* [What the task requires]: Copy out each line featuring the string "inteligentes" from the entries beneath.

········

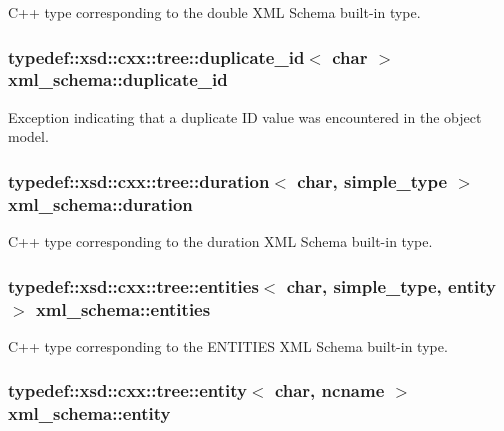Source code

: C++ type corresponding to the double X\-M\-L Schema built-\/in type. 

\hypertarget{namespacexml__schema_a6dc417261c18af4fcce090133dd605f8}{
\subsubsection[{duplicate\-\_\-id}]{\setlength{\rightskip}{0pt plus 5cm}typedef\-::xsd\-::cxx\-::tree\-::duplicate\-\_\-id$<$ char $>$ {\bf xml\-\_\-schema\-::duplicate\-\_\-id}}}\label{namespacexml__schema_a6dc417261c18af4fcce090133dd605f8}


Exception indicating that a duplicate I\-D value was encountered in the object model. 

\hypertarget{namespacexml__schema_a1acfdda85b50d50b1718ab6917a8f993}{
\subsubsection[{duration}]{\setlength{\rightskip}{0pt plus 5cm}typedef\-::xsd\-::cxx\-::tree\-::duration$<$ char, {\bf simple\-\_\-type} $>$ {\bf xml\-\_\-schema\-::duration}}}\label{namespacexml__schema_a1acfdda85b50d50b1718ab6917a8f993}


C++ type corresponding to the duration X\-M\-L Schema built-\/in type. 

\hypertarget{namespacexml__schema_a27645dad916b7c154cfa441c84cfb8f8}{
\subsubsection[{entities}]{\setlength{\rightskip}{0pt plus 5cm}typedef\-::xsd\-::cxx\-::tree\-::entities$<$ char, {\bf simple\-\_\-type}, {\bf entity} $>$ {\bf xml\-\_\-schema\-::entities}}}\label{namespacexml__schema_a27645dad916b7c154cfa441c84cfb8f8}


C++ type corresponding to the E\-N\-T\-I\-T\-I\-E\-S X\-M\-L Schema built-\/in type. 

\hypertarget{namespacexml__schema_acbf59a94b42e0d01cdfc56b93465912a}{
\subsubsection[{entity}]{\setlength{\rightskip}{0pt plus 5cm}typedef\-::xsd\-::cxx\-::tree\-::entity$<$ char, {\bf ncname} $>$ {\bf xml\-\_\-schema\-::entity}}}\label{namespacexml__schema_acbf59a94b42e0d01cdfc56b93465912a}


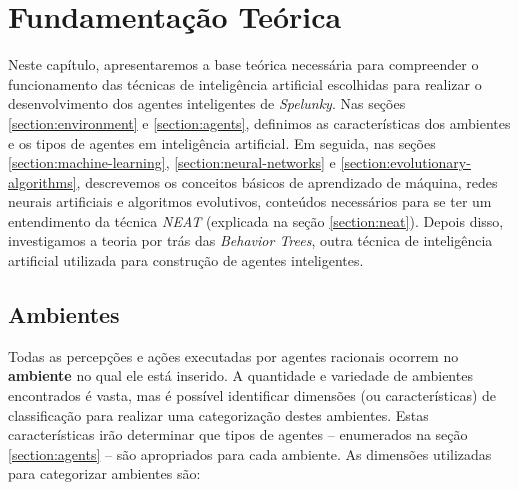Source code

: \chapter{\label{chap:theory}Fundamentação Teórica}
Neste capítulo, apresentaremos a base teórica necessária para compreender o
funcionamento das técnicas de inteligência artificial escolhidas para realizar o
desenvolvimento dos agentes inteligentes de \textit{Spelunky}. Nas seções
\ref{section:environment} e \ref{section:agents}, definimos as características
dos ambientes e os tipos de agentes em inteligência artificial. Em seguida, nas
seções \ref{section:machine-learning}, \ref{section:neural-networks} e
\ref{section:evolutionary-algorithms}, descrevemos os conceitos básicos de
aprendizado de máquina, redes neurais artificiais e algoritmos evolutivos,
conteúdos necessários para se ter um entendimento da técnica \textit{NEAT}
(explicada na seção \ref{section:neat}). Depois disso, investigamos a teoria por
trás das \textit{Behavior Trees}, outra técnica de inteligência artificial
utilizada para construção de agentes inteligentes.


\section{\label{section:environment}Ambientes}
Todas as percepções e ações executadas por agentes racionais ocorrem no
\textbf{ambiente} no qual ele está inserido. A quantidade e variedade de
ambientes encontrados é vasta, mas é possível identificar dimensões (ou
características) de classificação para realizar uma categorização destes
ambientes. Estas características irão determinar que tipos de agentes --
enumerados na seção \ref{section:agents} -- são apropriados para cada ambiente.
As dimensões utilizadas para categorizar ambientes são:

········

* [Written solution]:
desenvolvimento dos agentes inteligentes de \textit{Spelunky}. Nas seções
utilizada para construção de agentes inteligentes.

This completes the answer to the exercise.